→ AIM OF THE EXERCISE
After reading the entries below, copy word for word the lines from the first through the line containing "# Warmup: 3 iterations, 10 s each", and stop there.

→ DATASET ENTRIES
----------
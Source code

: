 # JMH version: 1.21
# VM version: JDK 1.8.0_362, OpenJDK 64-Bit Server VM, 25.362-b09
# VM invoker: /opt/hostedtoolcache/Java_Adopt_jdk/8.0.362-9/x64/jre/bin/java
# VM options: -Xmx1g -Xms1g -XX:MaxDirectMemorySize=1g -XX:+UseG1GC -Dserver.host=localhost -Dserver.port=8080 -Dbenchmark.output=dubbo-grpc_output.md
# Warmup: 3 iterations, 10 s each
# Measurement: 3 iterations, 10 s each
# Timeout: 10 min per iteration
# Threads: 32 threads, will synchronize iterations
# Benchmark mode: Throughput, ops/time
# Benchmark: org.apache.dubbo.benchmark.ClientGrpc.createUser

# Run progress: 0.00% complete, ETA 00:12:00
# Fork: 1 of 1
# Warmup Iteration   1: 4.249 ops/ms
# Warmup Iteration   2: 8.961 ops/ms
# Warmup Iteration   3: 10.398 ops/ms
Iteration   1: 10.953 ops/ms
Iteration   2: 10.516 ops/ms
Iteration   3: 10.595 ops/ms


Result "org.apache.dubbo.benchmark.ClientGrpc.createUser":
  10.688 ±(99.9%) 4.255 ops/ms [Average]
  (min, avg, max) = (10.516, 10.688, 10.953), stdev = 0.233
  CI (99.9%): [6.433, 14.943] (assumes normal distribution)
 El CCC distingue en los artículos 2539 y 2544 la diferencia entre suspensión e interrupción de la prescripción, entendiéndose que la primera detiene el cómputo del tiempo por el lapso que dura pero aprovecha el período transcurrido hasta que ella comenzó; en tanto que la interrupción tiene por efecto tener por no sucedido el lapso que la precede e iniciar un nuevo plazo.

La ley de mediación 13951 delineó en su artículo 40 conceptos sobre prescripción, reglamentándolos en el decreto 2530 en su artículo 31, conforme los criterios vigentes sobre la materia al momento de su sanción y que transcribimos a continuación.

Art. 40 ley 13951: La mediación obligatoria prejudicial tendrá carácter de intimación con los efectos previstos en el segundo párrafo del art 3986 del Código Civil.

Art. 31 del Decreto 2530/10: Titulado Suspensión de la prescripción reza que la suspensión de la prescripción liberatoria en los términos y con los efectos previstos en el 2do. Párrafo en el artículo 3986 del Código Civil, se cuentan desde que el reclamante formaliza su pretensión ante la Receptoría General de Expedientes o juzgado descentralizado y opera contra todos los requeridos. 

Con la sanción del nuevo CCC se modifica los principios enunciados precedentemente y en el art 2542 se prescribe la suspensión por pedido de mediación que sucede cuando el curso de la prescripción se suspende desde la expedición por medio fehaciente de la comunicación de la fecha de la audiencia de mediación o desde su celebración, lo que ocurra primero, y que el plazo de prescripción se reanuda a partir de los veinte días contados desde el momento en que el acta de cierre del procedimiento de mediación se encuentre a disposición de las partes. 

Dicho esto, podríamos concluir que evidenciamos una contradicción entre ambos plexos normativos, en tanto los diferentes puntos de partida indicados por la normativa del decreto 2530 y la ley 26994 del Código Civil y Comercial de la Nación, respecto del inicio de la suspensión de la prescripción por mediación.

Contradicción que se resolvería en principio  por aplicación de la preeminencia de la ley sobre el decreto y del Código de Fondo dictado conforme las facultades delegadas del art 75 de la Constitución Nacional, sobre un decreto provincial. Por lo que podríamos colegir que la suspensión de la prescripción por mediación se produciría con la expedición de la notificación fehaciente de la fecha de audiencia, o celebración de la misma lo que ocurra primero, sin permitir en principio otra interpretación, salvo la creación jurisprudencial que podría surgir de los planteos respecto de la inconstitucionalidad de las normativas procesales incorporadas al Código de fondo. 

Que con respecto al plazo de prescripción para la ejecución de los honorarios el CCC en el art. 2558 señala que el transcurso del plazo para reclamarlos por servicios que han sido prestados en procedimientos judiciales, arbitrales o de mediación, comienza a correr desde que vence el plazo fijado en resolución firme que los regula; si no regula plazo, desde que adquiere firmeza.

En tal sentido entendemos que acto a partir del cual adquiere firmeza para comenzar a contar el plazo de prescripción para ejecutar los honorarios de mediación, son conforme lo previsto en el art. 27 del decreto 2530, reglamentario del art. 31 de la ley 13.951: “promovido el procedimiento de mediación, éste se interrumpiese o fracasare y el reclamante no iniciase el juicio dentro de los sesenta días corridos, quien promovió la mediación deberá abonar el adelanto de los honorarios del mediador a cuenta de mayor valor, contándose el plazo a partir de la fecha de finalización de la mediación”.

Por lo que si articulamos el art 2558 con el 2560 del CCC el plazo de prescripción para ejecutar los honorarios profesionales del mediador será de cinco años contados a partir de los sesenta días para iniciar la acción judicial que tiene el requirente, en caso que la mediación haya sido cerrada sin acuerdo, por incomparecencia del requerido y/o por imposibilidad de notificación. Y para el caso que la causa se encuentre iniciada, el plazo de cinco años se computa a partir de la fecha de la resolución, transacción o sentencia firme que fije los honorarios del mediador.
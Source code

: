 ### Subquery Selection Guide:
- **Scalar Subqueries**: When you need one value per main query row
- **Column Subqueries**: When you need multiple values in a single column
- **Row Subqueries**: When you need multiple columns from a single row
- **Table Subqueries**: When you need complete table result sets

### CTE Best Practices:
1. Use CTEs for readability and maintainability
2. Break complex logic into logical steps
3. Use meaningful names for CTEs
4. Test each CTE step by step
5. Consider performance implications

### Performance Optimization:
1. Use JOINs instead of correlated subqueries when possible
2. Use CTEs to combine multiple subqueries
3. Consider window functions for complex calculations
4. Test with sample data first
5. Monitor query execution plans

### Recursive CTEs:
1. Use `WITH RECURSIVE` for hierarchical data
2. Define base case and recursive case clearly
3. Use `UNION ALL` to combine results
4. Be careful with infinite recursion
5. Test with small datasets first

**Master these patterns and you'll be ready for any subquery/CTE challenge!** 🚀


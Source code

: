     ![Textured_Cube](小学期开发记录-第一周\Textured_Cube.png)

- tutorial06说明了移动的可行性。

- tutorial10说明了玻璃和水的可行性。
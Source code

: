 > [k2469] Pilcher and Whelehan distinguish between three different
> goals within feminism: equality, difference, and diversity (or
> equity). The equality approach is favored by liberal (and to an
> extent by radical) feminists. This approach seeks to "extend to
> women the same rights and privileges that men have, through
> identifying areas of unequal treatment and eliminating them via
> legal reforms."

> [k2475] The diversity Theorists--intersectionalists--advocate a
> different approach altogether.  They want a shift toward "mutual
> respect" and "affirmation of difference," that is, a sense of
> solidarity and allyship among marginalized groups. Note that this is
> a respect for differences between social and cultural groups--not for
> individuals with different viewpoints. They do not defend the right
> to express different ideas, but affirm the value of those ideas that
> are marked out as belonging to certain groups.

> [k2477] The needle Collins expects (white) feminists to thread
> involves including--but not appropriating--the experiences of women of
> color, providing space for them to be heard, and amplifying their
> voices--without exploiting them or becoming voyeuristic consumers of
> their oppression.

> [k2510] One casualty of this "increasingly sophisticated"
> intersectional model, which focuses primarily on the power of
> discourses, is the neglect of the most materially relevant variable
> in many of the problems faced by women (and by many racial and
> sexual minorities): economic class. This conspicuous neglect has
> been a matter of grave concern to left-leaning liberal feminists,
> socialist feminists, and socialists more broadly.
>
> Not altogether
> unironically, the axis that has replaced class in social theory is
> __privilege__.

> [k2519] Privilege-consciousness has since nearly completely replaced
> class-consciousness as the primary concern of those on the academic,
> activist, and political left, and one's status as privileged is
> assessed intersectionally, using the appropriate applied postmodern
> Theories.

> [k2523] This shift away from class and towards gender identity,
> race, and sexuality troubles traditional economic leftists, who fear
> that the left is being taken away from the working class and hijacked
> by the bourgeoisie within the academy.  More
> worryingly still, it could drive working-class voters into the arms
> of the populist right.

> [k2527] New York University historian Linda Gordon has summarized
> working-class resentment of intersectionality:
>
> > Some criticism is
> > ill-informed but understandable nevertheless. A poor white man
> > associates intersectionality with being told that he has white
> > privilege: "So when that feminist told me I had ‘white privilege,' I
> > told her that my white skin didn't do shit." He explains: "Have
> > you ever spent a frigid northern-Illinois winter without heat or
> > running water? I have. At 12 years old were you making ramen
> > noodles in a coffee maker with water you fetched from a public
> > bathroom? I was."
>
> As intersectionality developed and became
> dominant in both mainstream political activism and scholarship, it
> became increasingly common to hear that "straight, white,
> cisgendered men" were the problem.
----------
→ REPLY
Source code

: # JMH version: 1.21
# VM version: JDK 1.8.0_362, OpenJDK 64-Bit Server VM, 25.362-b09
# VM invoker: /opt/hostedtoolcache/Java_Adopt_jdk/8.0.362-9/x64/jre/bin/java
# VM options: -Xmx1g -Xms1g -XX:MaxDirectMemorySize=1g -XX:+UseG1GC -Dserver.host=localhost -Dserver.port=8080 -Dbenchmark.output=dubbo-grpc_output.md
# Warmup: 3 iterations, 10 s each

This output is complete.